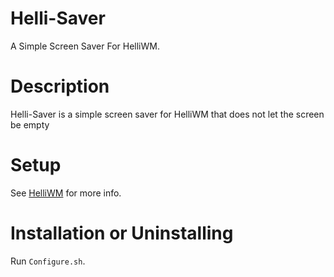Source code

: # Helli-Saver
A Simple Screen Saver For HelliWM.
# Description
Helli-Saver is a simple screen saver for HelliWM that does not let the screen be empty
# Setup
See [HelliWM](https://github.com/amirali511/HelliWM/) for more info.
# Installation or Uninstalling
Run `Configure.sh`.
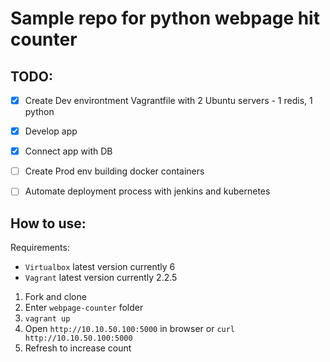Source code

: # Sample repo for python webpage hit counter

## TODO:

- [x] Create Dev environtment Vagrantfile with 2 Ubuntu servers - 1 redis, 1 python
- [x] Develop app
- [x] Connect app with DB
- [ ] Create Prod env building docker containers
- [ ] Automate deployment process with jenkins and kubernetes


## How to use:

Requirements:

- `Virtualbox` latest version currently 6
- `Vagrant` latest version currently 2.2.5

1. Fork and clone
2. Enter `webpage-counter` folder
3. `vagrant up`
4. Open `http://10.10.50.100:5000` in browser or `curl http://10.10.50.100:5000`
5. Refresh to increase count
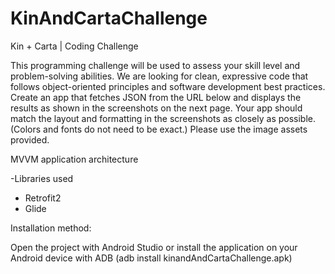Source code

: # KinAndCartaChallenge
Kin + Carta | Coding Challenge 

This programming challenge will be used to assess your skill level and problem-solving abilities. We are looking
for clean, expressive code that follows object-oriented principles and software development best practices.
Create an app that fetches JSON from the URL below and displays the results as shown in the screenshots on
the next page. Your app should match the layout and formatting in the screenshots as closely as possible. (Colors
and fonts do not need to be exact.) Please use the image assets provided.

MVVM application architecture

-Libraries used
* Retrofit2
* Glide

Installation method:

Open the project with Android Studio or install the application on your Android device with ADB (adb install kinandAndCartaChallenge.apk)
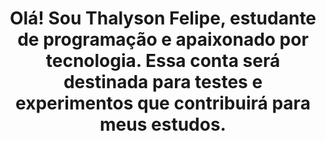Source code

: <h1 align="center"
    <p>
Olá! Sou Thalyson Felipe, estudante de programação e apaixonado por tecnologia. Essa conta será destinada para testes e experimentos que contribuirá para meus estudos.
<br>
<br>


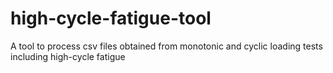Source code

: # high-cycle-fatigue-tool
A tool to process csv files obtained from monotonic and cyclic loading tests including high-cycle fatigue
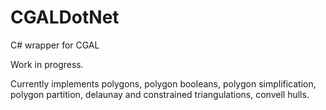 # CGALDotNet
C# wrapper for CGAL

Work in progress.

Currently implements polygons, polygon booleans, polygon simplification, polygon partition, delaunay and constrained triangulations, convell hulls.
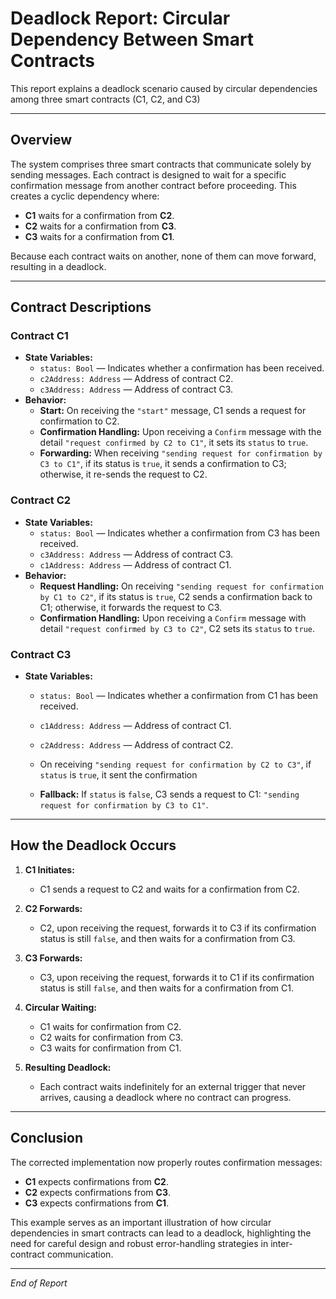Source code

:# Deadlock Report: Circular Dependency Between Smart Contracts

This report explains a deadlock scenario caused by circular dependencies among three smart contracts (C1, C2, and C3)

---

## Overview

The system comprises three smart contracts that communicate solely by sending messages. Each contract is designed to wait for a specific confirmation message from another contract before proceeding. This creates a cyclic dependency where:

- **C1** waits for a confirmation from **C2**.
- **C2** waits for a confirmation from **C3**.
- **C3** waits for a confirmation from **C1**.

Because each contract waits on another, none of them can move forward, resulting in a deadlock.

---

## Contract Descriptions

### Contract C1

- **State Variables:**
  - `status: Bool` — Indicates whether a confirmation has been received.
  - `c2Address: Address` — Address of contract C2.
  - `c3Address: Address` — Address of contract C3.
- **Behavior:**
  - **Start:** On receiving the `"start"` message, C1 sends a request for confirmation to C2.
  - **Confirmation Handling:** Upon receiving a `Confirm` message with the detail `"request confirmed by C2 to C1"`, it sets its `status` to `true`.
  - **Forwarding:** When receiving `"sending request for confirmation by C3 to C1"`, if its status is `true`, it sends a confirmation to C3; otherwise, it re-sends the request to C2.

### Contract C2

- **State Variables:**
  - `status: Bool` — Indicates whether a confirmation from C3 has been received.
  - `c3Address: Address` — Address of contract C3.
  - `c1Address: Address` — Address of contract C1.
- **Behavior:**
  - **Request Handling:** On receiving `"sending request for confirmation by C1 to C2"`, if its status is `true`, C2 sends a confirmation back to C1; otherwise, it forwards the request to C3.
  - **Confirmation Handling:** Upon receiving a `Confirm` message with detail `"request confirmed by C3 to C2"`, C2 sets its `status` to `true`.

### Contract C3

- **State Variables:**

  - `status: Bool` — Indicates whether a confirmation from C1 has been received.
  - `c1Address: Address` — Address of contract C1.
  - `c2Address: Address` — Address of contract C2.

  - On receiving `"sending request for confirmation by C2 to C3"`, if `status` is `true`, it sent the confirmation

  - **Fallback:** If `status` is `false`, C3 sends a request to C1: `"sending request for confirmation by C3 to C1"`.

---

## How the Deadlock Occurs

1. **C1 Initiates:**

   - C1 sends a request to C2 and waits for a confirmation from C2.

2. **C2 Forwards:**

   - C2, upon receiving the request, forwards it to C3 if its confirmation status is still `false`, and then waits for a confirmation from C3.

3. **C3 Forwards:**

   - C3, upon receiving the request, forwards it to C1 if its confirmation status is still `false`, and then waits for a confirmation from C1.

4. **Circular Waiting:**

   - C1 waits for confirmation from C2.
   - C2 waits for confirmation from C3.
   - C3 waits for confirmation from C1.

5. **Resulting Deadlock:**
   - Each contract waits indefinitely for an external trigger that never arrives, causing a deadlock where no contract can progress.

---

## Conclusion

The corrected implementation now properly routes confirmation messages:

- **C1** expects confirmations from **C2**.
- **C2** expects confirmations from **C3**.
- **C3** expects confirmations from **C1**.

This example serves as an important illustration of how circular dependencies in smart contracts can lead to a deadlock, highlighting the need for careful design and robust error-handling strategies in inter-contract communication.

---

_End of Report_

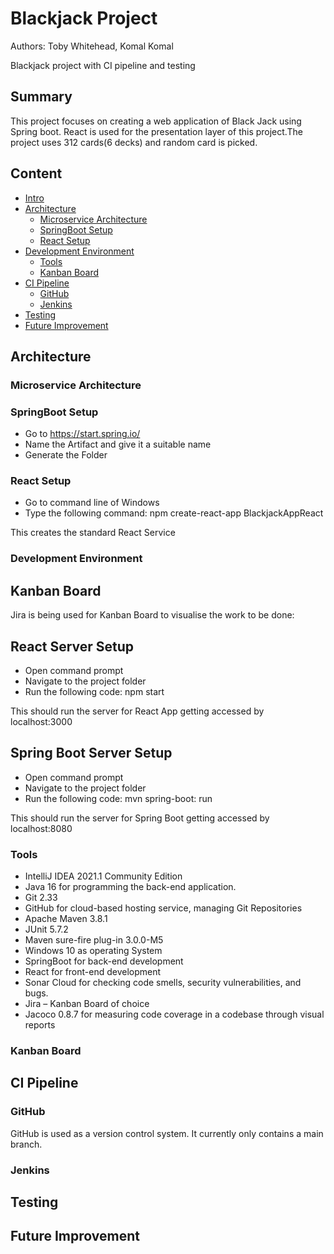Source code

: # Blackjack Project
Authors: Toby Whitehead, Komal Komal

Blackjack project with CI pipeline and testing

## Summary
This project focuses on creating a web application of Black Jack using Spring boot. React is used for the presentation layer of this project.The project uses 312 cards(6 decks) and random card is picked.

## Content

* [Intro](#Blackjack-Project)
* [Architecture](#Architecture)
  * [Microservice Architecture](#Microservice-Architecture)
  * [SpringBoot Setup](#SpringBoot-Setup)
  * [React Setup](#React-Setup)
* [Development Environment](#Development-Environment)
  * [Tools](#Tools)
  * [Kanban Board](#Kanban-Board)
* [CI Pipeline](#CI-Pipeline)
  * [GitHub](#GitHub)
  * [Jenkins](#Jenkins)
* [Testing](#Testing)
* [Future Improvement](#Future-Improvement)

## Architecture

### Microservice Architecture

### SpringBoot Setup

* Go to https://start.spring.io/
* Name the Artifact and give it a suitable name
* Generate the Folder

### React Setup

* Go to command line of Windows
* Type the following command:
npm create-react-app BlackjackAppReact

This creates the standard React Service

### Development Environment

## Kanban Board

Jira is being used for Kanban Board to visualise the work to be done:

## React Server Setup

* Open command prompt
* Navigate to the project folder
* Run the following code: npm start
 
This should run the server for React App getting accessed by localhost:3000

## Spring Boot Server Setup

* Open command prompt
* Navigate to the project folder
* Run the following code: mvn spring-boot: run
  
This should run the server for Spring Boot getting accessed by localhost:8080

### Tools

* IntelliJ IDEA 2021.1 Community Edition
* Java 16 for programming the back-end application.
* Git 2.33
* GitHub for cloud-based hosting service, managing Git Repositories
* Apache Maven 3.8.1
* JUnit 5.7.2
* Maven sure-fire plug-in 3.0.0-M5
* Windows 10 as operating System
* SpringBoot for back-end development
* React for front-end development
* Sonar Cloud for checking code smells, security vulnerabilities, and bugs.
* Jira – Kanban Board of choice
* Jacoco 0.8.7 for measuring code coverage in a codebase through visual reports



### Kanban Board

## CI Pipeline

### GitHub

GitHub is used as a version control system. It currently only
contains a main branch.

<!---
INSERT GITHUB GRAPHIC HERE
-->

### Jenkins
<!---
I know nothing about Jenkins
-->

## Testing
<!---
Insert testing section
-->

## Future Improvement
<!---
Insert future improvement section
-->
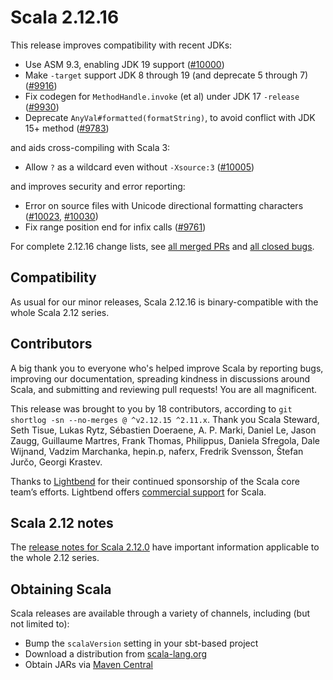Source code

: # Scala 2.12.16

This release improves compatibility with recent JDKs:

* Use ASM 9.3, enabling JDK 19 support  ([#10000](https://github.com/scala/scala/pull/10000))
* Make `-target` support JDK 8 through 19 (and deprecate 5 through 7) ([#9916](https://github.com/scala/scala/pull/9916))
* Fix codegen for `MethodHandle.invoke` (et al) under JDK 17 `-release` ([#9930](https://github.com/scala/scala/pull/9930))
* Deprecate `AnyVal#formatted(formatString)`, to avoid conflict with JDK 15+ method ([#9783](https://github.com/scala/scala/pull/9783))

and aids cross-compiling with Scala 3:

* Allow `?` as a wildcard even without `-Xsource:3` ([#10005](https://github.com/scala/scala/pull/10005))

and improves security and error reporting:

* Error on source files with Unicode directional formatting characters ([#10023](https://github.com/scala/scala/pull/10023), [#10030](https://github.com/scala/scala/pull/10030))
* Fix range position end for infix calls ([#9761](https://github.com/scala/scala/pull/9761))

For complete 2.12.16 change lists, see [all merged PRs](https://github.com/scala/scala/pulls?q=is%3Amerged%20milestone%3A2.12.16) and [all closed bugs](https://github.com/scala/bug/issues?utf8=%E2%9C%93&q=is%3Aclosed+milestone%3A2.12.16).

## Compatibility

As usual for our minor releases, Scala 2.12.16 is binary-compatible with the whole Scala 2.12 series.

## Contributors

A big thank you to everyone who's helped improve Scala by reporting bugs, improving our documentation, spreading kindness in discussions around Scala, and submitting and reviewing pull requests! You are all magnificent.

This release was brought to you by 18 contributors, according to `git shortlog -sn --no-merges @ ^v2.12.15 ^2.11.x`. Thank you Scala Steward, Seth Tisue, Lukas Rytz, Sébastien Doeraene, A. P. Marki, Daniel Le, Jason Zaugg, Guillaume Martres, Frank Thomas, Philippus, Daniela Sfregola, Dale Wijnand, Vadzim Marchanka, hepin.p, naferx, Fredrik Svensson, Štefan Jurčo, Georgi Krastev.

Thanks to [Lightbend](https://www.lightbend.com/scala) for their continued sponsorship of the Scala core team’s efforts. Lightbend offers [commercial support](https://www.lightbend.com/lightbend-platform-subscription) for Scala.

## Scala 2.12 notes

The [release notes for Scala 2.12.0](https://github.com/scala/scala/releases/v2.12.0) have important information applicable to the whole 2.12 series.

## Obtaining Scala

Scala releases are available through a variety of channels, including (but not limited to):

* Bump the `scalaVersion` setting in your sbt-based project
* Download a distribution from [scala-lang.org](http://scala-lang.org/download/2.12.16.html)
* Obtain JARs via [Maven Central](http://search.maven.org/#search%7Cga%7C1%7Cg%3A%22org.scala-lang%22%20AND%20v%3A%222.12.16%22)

+ + +

Your answer must be an exact copy of the lines from the start of the entries through the line with "- [x] Develop app", with no pictures.

Result of this exercise:
Source code

: # Helli-Saver
A Simple Screen Saver For HelliWM.
# Description
Helli-Saver is a simple screen saver for HelliWM that does not let the screen be empty
# Setup
See [HelliWM](https://github.com/amirali511/HelliWM/) for more info.
# Installation or Uninstalling
Run `Configure.sh`.
Source code

: # Sample repo for python webpage hit counter

## TODO:

- [x] Create Dev environtment Vagrantfile with 2 Ubuntu servers - 1 redis, 1 python
- [x] Develop app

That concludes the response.